[Entries taken from a collection]
++++++++
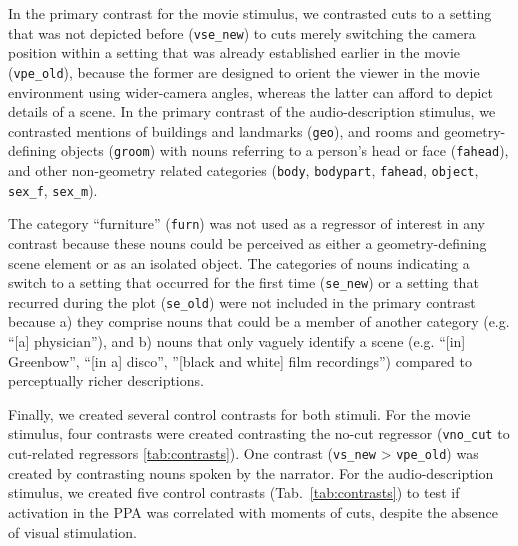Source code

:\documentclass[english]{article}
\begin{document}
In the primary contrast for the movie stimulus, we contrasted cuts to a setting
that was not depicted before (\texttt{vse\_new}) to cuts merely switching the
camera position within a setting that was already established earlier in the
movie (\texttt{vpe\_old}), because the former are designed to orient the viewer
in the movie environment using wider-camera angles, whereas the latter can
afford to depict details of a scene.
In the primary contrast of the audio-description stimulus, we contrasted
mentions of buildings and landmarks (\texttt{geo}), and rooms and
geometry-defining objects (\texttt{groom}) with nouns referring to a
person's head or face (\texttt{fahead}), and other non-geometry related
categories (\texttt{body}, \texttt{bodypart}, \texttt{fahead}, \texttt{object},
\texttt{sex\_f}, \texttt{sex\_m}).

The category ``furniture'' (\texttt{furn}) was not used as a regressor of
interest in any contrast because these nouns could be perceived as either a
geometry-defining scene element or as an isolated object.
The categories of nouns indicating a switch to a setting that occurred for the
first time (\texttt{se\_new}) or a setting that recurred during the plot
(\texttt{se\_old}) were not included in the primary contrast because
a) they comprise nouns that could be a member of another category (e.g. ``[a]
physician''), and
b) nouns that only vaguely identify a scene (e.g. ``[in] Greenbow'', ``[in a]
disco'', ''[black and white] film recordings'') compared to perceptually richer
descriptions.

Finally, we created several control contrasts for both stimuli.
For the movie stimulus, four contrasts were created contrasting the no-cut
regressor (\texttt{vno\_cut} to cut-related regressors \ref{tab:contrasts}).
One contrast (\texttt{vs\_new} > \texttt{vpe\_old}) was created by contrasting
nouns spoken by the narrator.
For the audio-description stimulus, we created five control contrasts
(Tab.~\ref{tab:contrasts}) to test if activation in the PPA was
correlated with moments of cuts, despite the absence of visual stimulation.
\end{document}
++++++++
[TASK BRIEF]
Make a copy of each line in the records above that has the word "contrasting".

[EXERCISE RESULT]
For the movie stimulus, four contrasts were created contrasting the no-cut
One contrast (\texttt{vs\_new} > \texttt{vpe\_old}) was created by contrasting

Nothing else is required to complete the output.